Se sentó a la mesa, pidió un espresso y notó el aire espeso, aunque nadie hubiera pronunciado todavía palabra contra él. Fue Sara quien lo hizo, como siempre, con sonrisa peligrosa.
—Adrián, ¿qué se siente ser portada de revistas de negocios al mismo tiempo que Gala? —preguntó, juguetona, pero con un filo escondido.
Él levantó la vista, tomó un sorbo y respondió sin perder la compostura.
—Se siente que los dos trabajamos duro. Y que lo hacemos bien.
—Ajá —Sara ladeó la cabeza—. O que tienen un timing envidiable. Hasta en la tentación parecen coordinarse.
Ileana soltó una carcajada, Mariana ni se inmutó. Adrián sostuvo la mirada de Sara, sabiendo que aquello no era un chiste al azar. Ella lo sabía. No del todo, no con pruebas, pero lo suficiente para disparar esa bala envuelta en risa.
—Sara —intervino Mariana por primera vez, con calma—, no todo lo que parece espejo es reflejo.
Sara se encogió de hombros.
—No dije que fuera reflejo. Dije que era… tentación consentida. Y a veces, consentir es más poderoso que resistir.
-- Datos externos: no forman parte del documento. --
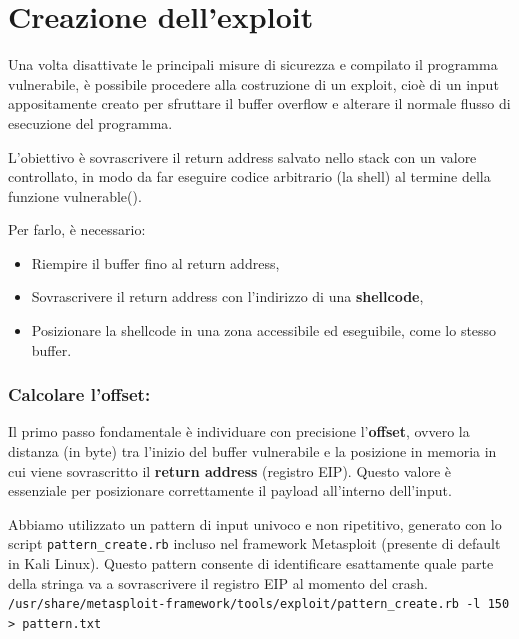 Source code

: \documentclass[main.tex]{subfiles}
\begin{document}
\section{Creazione dell'exploit}\label{sec:cap 3}

Una volta disattivate le principali misure di sicurezza e compilato il programma vulnerabile, è possibile procedere alla costruzione di un exploit, cioè di un input appositamente creato per sfruttare il buffer overflow e alterare il normale flusso di esecuzione del programma.

\noindent L’obiettivo è sovrascrivere il return address salvato nello stack con un valore controllato, in modo da far eseguire codice arbitrario (la shell) al termine della funzione vulnerable().

\noindent Per farlo, è necessario:

\begin{itemize}
    \item Riempire il buffer fino al return address,
    \item Sovrascrivere il return address con l’indirizzo di una \textbf{shellcode},
    \item Posizionare la shellcode in una zona accessibile ed eseguibile, come lo stesso buffer.
\end{itemize}

\subsubsection*{Calcolare l'offset:}

\noindent Il primo passo fondamentale è individuare con precisione l’\textbf{offset}, ovvero la distanza (in byte) tra l’inizio del buffer vulnerabile e la posizione in memoria in cui viene sovrascritto il \textbf{return address} (registro EIP). Questo valore è essenziale per posizionare correttamente il payload all’interno dell’input.


\noindent Abbiamo utilizzato un pattern di input univoco e non ripetitivo, generato con lo script \verb|pattern_create.rb| incluso nel framework Metasploit (presente di default in Kali Linux). Questo pattern consente di identificare esattamente quale parte della stringa va a sovrascrivere il registro EIP al momento del crash.\\

\noindent
\texttt{/usr/share/metasploit-framework/tools/exploit/pattern\_create.rb -l 150 > pattern.txt}\\
\end{document}
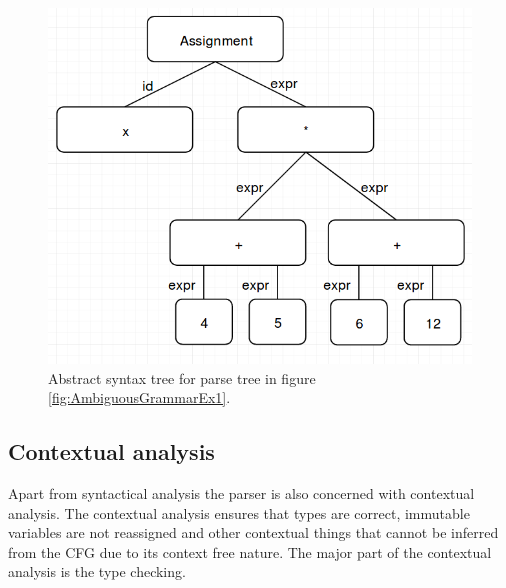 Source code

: \begin{figure}[H]
	\centering
	\includegraphics[width=\textwidth/2+\textwidth/4]{3.Theory/images/ast.png}
	\caption{
		Abstract syntax tree for parse tree in figure \ref{fig:AmbiguousGrammarEx1}.
	}
	\label{fig:ast}
\end{figure}

%

\subsection{Contextual analysis}

Apart from syntactical analysis the parser is also concerned with contextual analysis. 
The contextual analysis ensures that types are correct, immutable variables are not reassigned and other contextual things that cannot be inferred from the CFG due to its context free nature. 
The major part of the contextual analysis is the type checking.

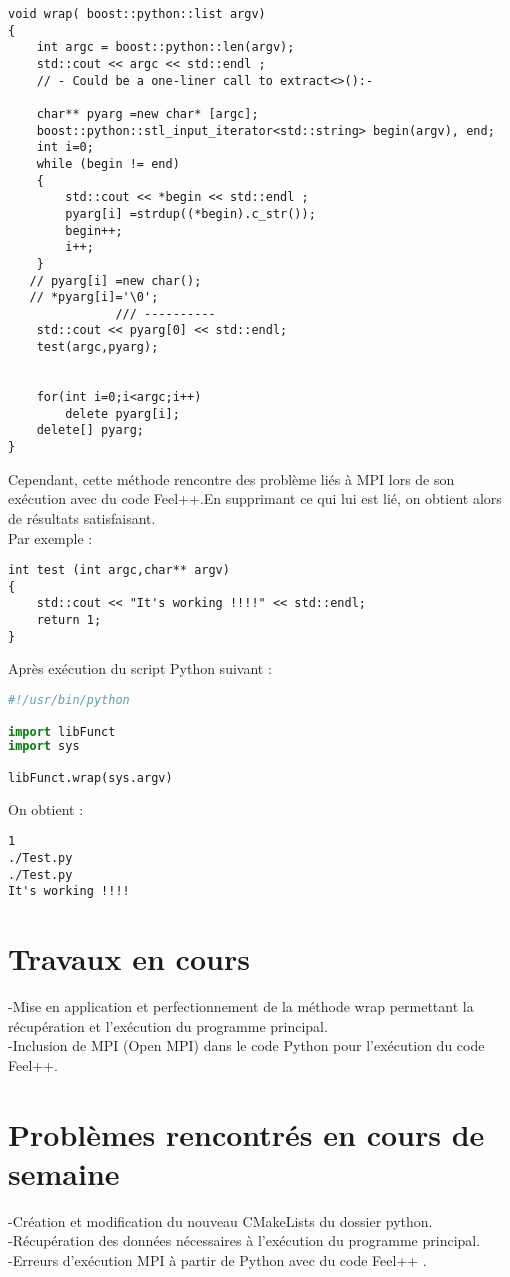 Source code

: \documentclass[12pt]{article}
\begin{document}
\begin{lstlisting}
void wrap( boost::python::list argv)
{
    int argc = boost::python::len(argv);
    std::cout << argc << std::endl ;
    // - Could be a one-liner call to extract<>():-
    
    char** pyarg =new char* [argc];
    boost::python::stl_input_iterator<std::string> begin(argv), end;
    int i=0;
    while (begin != end)
    {
        std::cout << *begin << std::endl ;
        pyarg[i] =strdup((*begin).c_str());
        begin++;
        i++;
    }
   // pyarg[i] =new char();
   // *pyarg[i]='\0'; 
               /// ----------
    std::cout << pyarg[0] << std::endl;
    test(argc,pyarg);

    
    for(int i=0;i<argc;i++)
        delete pyarg[i];
    delete[] pyarg;
}
\end{lstlisting}

Cependant, cette méthode rencontre des problème liés à MPI lors de son exécution avec du code Feel++.En supprimant ce qui lui est lié, on obtient alors de résultats satisfaisant.\\
Par exemple :
\begin{lstlisting}
int test (int argc,char** argv)
{
    std::cout << "It's working !!!!" << std::endl;
    return 1;  
}
\end{lstlisting}

\newpage
Après exécution du script Python suivant :
\begin{lstlisting}[language=Python]
#!/usr/bin/python

import libFunct
import sys

libFunct.wrap(sys.argv)
\end{lstlisting}

On obtient :
\begin{verbatim}
1
./Test.py
./Test.py
It's working !!!!
\end{verbatim}


\section{Travaux en cours}
-Mise en application et perfectionnement de la méthode wrap permettant la récupération et l'exécution du programme principal.\\

-Inclusion de MPI (Open MPI) dans le code Python pour l'exécution du code Feel++.\\

\section{Problèmes rencontrés en cours de semaine}
-Création et modification du nouveau CMakeLists du dossier python.\\

-Récupération des données nécessaires à l'exécution du programme principal.\\

-Erreurs d'exécution MPI à partir de Python avec du code Feel++ .\\
\end{document}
El silencio cayó un instante. Adrián no respondió. No necesitaba. Ese silencio era un pacto tácito: Sara sabía, lo insinuaba, lo dejaba flotar. Mariana también sabía, pero había elegido ya no desgastarse. Ileana, mientras tanto, observaba con un brillo de fascinación: le atraía esa manera en que Mariana había dejado de pelear contra lo invisible y se había reconciliado con la idea de amar sin cadenas.
Cuando Adrián se levantó para irse, Sara lo despidió con un “Cuídate, león”, cargado de doble filo. Él no giró la cabeza, pero supo que en esa frase estaba todo lo que Sara pensaba y no decía: que jugaba al filo, que podía perder, y que aún así, ella lo admiraba por no arrepentirse.
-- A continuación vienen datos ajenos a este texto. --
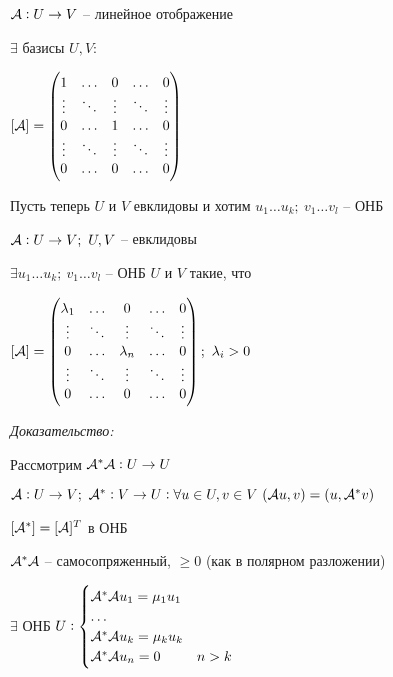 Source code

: \documentclass[12pt]{article}
\begin{document}
\begin{nota}{}
    $\mathcal{A} : U \to V$ -- линейное отображение 

    \begin{Reminder}{}
        $\exists$ базисы $U, V :$

        $[\mathcal{A}] = \begin{pmatrix}
            1 & \ldots & 0 & \ldots & 0 \\
            \vdots & \ddots & \vdots & \ddots & \vdots \\
            0 & \ldots & 1 & \ldots & 0 \\
            \vdots & \ddots & \vdots & \ddots & \vdots \\
            0 & \ldots & 0 & \ldots & 0
        \end{pmatrix}$
    \end{Reminder}

    Пусть теперь $U$ и $V$ евклидовы и хотим $u_1 \ldots u_k;\ v_1 \ldots v_l$ -- ОНБ
\end{nota}

\begin{theo}{}
    $\mathcal{A} : U \to V;\ U, V$ -- евклидовы 

    $\exists u_1 \ldots u_k;\ v_1 \ldots v_l$ -- ОНБ $U$ и $V$ такие, что 

    $[\mathcal{A}] = \begin{pmatrix}
        \lambda_1 & \ldots & 0 & \ldots & 0 \\
        \vdots & \ddots & \vdots & \ddots & \vdots \\
        0 & \ldots & \lambda_n & \ldots & 0 \\
        \vdots & \ddots & \vdots & \ddots & \vdots \\
        0 & \ldots & 0 & \ldots & 0
    \end{pmatrix};\ \lambda_i > 0$
\end{theo}

\textit{Доказательство:}

Рассмотрим $\mathcal{A}^*\mathcal{A} : U \to U$

\begin{Reminder}{}
    $\mathcal{A} : U \to V;\ \mathcal{A}^* : V \to U : \forall u \in U, v \in V\ (\mathcal{A} u, v) = (u, \mathcal{A}^* v)$

    $[\mathcal{A}^*] = [\mathcal{A}]^T$ в ОНБ
\end{Reminder}

$\mathcal{A}^*\mathcal{A}$ -- самосопряженный, $\geq 0$ (как в полярном разложении)

$\exists$ ОНБ $U : \begin{cases}
    \mathcal{A}^*\mathcal{A} u_1 = \mu_1 u_1 \\
    \ldots \\
    \mathcal{A}^*\mathcal{A} u_k = \mu_k u_k \\
    \mathcal{A}^*\mathcal{A} u_n = 0 & n > k 
\end{cases}$
\end{document}
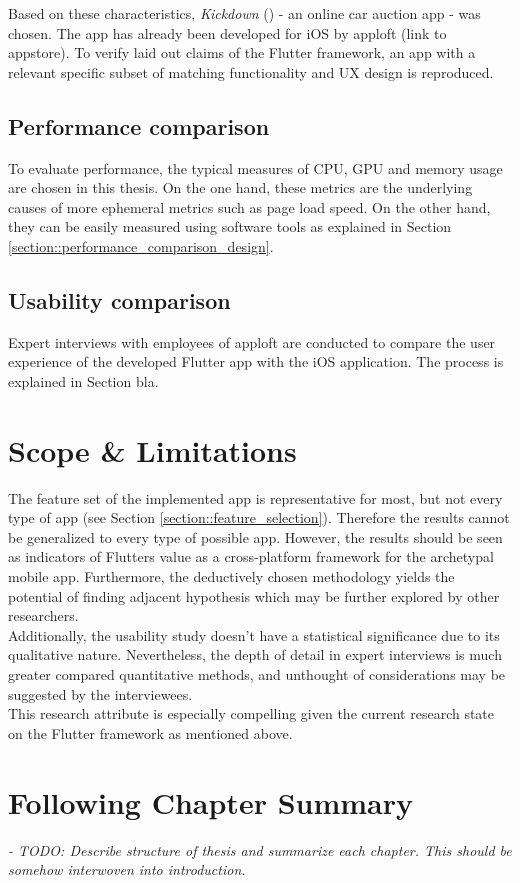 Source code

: Based on these characteristics, \textit{Kickdown} (\cite{Kickdown2021}) - an online car auction app - was chosen. 
The app has already been developed for iOS by apploft (link to appstore).
To verify laid out claims of the Flutter framework, an app with a relevant specific subset of matching functionality
and UX design is reproduced.

\subsection{Performance comparison}
To evaluate performance, the typical measures of CPU, GPU and memory usage are chosen in this thesis. 
On the one hand, these metrics are the underlying causes of more ephemeral metrics such as page load speed. 
On the other hand, they can be easily measured using software tools as explained in Section \ref{section::performance_comparison_design}.

\subsection{Usability comparison}
Expert interviews with employees of apploft are conducted to compare the user experience of the developed Flutter app with the iOS application.
The process is explained in Section bla.

\section{Scope \& Limitations}
The feature set of the implemented app is representative for most, but not every type of app (see Section \ref{section::feature_selection}). 
Therefore the results cannot be generalized to every type of possible app. 
However, the results should be seen as indicators of Flutters value as a cross-platform framework for the 
archetypal mobile app. 
Furthermore, the deductively chosen methodology yields the potential of finding adjacent hypothesis which may be
further explored by other researchers.\\
Additionally, the usability study doesn't have a statistical significance due to its qualitative nature. Nevertheless, the depth of detail
in expert interviews is much greater compared quantitative methods, and unthought of considerations may be suggested by the interviewees.\\
This research attribute is especially compelling given the current research state on the Flutter framework as mentioned above. 

\section{Following Chapter Summary}
\textit{- TODO: Describe structure of thesis and summarize each chapter. 
This should be somehow interwoven into introduction.}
Mariana terminó su té con una calma que sorprendió a todas. Sonrió suavemente y dijo:
—¿Saben qué? La vida sigue. Y yo decido que siga sin ansiedad.
Sara la observó, casi incrédula.
—Eres de otra pasta, Mariana.
—No, Sara. Solo aprendí que amar no es poseer. Que nada es eterno… salvo lo que uno decide dentro de sí.
El resto de la mañana transcurrió entre risas sueltas y confidencias triviales, pero en el aire quedó suspendida esa idea peligrosa, casi liberadora: que había tentaciones que no se combaten, sino que se aceptan como parte de la vida misma. Y que algunas mujeres —muy pocas— podían mirarlas de frente sin sentir culpa.